▶ YOUR GOAL: Once the line containing "<!-- BLOG-POST-LIST:START -->" is found in the entries below, reproduce it and every line after it, stopping at and including the line containing "- [The habit"; reproduce nothing else, and keep each line exact.

*** INPUT MATERIAL ***

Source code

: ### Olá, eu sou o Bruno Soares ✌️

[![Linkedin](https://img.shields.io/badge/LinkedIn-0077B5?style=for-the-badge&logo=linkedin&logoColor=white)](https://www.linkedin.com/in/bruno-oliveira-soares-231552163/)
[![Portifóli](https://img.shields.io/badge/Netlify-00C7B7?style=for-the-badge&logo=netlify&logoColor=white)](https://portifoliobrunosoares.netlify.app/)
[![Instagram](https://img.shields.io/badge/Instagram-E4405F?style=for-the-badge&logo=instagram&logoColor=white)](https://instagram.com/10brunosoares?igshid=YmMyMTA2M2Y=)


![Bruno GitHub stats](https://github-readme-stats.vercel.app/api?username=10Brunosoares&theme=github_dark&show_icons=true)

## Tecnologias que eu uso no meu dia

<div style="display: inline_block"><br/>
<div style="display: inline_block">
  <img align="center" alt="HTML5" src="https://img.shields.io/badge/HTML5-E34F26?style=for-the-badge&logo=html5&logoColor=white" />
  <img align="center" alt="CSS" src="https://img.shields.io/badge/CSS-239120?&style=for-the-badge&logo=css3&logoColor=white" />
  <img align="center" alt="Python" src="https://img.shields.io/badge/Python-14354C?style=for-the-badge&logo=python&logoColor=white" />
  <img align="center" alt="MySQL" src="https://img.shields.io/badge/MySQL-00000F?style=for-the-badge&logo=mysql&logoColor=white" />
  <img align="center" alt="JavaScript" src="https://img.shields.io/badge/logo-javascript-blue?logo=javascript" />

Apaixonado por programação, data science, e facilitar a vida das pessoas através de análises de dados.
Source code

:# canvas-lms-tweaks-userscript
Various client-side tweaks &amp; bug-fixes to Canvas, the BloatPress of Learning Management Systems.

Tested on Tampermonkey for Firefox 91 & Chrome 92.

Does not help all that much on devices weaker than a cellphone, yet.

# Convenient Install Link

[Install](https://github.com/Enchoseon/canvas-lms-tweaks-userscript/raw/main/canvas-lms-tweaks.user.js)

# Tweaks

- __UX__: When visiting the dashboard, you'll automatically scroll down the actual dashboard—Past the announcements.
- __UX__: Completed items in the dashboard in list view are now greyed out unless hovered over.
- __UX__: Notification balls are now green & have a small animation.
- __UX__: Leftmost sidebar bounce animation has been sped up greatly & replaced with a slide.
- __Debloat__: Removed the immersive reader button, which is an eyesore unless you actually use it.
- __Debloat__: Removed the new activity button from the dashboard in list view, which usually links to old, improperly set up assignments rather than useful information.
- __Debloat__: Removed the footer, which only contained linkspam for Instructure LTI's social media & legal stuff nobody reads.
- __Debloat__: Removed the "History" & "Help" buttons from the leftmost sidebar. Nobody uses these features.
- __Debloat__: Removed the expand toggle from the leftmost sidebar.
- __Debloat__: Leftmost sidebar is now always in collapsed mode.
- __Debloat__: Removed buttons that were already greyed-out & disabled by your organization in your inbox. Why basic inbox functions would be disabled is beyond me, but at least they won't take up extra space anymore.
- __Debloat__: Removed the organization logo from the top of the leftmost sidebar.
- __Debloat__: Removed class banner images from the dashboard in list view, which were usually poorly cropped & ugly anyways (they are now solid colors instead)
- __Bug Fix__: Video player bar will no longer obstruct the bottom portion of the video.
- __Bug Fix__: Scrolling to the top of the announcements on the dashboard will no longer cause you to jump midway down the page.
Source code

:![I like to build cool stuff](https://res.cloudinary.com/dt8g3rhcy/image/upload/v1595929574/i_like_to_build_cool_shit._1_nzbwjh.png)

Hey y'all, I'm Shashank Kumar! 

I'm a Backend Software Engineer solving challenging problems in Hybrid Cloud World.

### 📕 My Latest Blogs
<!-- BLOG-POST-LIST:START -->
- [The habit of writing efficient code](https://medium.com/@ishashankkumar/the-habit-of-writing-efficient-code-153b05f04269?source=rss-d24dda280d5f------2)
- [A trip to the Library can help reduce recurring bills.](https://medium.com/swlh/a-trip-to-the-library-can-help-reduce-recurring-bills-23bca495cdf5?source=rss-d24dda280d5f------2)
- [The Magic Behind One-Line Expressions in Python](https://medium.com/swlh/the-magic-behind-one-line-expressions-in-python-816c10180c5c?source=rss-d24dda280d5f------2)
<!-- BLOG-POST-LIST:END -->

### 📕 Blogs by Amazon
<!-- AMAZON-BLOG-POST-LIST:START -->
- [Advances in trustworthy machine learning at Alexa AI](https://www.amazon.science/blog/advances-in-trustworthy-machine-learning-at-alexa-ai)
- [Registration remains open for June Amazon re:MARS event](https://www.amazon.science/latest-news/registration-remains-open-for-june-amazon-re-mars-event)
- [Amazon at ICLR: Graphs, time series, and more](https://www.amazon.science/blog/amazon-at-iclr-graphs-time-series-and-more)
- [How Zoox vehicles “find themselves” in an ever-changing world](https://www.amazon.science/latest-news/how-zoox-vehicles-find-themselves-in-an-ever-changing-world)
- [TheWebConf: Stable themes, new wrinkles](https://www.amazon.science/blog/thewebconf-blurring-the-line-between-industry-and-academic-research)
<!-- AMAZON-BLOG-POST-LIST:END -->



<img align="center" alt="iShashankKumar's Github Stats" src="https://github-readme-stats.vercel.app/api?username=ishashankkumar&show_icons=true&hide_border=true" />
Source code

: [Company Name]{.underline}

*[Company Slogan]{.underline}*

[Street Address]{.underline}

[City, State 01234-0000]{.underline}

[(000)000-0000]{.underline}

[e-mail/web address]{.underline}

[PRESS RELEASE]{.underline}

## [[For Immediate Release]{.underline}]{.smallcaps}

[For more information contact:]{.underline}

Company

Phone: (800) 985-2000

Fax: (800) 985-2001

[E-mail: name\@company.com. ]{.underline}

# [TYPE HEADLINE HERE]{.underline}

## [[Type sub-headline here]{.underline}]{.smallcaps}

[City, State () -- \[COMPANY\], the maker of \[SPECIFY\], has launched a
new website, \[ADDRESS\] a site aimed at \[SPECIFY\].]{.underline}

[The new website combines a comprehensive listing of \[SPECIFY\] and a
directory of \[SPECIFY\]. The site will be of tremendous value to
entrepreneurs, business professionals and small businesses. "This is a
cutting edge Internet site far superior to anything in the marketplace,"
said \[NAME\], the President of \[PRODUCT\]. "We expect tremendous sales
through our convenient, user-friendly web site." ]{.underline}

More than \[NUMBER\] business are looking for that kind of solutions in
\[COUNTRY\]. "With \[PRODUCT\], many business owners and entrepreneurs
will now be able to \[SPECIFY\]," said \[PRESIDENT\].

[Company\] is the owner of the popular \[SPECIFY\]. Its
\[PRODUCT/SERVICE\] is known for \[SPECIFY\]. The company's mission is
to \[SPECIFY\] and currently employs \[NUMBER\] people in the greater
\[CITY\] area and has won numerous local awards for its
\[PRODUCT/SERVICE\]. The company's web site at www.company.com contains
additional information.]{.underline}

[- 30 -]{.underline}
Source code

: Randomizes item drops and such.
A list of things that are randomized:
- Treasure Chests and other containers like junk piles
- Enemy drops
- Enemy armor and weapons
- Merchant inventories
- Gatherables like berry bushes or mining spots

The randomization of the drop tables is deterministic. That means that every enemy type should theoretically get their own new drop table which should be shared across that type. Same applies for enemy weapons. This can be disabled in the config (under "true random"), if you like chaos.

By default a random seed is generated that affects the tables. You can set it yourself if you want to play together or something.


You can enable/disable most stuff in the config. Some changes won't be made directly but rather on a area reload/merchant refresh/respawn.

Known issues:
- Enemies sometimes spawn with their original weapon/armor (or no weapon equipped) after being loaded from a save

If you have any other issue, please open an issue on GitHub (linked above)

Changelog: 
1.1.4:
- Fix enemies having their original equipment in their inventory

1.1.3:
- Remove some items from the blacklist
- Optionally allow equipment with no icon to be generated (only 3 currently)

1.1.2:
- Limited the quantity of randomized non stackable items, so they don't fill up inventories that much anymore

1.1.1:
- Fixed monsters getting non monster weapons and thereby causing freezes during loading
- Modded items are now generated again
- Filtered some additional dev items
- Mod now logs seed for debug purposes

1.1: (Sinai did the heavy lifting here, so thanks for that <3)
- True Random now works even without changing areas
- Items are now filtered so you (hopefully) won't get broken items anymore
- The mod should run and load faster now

*** End of INPUT MATERIAL ***

▶ RESPONSE BOX:
<!-- BLOG-POST-LIST:START -->
- [The habit of writing efficient code](https://medium.com/@ishashankkumar/the-habit-of-writing-efficient-code-153b05f04269?source=rss-d24dda280d5f------2)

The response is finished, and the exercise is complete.